Q.部落差別って名誉毀損とか現行法で対処できるんじゃないの?


A.

 2016年12月に「部落差別の解消の推進に関する法律」(以下、部落差別解消推進法)が成立しました。部落差別解消推進法は、日本の憲政史上はじめて「部落差別」という用語が使われた法律で、国が現在においても部落差別が存在していることを認め、部落差別は許されないものであるとの認識が示されました。
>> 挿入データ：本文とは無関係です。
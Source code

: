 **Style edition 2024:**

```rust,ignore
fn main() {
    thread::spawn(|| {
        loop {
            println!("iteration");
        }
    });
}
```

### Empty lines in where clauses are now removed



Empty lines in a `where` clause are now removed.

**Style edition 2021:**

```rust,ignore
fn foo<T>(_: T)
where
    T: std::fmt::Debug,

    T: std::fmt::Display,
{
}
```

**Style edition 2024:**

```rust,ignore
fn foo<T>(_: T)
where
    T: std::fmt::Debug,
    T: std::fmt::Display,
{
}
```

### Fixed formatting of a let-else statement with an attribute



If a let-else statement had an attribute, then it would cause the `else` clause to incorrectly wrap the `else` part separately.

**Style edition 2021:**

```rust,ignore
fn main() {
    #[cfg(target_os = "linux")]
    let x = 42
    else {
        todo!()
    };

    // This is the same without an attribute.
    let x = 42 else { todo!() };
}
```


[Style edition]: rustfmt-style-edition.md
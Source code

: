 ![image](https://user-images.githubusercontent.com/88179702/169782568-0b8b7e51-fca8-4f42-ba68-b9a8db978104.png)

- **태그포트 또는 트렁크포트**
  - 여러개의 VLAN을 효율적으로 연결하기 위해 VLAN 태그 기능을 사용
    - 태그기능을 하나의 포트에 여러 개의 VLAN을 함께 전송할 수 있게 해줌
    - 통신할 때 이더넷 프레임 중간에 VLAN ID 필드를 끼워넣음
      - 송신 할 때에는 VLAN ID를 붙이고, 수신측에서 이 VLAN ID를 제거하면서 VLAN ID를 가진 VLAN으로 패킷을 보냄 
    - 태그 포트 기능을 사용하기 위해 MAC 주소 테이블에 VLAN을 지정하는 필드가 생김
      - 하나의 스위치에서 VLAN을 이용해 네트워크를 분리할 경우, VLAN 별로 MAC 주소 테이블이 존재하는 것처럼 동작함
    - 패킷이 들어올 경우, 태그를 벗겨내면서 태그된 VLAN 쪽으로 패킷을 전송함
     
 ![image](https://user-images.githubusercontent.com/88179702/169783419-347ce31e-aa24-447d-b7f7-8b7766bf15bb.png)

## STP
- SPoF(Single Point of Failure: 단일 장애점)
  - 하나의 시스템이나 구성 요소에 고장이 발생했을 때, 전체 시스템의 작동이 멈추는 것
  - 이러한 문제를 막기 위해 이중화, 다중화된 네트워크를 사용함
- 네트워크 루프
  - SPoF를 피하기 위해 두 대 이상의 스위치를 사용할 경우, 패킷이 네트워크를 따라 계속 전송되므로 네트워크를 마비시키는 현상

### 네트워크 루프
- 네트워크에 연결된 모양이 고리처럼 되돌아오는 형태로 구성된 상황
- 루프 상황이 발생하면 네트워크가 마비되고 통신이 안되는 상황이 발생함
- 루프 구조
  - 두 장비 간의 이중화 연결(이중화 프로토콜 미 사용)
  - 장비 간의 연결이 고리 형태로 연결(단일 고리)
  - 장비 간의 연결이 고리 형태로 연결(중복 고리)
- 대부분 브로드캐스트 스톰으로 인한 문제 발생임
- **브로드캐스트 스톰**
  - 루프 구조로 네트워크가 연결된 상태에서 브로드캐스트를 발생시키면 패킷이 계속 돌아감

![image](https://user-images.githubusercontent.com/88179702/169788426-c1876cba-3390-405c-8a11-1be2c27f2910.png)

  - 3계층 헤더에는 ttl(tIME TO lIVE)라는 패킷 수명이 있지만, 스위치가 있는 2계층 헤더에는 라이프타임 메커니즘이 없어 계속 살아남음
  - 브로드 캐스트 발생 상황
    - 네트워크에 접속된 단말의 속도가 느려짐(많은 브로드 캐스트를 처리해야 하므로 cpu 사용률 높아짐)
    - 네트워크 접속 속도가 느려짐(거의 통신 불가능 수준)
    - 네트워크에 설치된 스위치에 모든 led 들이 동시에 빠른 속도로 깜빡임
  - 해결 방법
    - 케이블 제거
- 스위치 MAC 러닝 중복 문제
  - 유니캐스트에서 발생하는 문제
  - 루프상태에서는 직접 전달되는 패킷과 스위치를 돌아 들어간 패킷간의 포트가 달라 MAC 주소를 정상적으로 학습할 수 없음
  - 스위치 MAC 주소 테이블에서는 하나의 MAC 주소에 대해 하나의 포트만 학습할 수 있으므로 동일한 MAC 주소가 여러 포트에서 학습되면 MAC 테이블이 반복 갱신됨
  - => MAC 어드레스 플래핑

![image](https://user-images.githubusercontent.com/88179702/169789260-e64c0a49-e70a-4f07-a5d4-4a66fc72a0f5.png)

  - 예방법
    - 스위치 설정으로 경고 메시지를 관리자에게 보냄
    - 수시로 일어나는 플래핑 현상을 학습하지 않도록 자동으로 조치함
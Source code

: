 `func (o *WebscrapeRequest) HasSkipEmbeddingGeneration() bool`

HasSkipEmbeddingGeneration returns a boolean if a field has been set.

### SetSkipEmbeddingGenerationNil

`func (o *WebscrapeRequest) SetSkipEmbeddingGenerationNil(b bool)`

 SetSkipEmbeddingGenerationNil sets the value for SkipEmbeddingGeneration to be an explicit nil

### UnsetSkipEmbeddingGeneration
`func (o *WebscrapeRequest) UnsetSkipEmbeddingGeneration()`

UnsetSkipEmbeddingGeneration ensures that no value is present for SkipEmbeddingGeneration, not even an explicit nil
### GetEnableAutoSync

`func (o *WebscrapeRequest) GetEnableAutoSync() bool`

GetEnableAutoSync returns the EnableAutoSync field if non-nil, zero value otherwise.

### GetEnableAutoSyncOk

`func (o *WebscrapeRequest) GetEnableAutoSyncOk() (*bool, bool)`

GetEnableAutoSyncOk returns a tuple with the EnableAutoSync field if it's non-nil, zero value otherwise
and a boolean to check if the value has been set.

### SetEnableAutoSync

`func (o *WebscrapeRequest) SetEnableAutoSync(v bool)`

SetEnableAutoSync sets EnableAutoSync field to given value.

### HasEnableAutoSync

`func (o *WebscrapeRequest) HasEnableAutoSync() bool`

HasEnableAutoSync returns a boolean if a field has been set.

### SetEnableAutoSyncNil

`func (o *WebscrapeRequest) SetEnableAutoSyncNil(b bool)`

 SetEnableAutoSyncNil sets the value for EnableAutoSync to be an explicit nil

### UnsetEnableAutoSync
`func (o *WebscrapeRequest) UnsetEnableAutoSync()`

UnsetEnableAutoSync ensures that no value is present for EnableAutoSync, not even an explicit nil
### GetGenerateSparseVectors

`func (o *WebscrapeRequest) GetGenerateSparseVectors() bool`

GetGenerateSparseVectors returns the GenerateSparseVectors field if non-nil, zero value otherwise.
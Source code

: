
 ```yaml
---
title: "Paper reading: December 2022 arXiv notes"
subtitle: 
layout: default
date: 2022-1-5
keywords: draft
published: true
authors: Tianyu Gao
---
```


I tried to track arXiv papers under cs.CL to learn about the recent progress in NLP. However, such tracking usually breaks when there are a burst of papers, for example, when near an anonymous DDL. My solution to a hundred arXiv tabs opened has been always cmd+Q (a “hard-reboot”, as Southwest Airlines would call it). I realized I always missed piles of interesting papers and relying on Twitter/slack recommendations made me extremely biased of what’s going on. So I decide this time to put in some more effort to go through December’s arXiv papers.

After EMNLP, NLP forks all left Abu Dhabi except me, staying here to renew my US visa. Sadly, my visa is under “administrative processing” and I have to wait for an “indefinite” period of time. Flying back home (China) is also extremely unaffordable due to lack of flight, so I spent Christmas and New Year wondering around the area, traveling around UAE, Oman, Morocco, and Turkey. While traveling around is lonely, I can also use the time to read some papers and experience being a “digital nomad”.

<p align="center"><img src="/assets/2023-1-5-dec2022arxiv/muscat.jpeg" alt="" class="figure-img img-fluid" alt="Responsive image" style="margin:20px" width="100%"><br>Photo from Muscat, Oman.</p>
 これは本当に大きな一歩ですが、部落差別解消推進法はあくまでも理念法であり、部落差別・人権侵害を受けた人を救済する制度や、差別実行者への罰則規定は入っていません。どれだけ悪質な差別であっても、現行法では「名誉毀損」でしか告訴することができません。
 2015年4月から5月にかけて、大阪・京都・兵庫などで部落や皮革業者を侮蔑する極めて悪質な内容の差別ビラが1800枚以上ばら撒かれましたが、大阪簡易裁判所は「侮辱罪」で科料9,900円の略式命令を下しただけでした(※1)。現在の日本では「差別」そのものは罪にならないのです。泣き寝入りするに等しいのです。
 1965年に同和問題の「早急な解決こそ国の責務であり、国民的課題である」と謳った「同和対策審議会答申」が出されました。答申では部落問題を解決するために差別禁止法と人権侵害救済法、特別措置法の三つの法律が必要であると提案されていました(※2)。これら提案された三つの法律のうち特別措置法のみが、1969年に「同和対策事業特別措置法」として実現しただけです。
 やはり部落問題の解決のためには差別禁止法や人権侵害救済法が必要です。

 

てんたろん

 

(※1)事件の詳細は『2016年度版 全国のあいつぐ差別事件』(解放出版社, 2016)p.98-100を参照。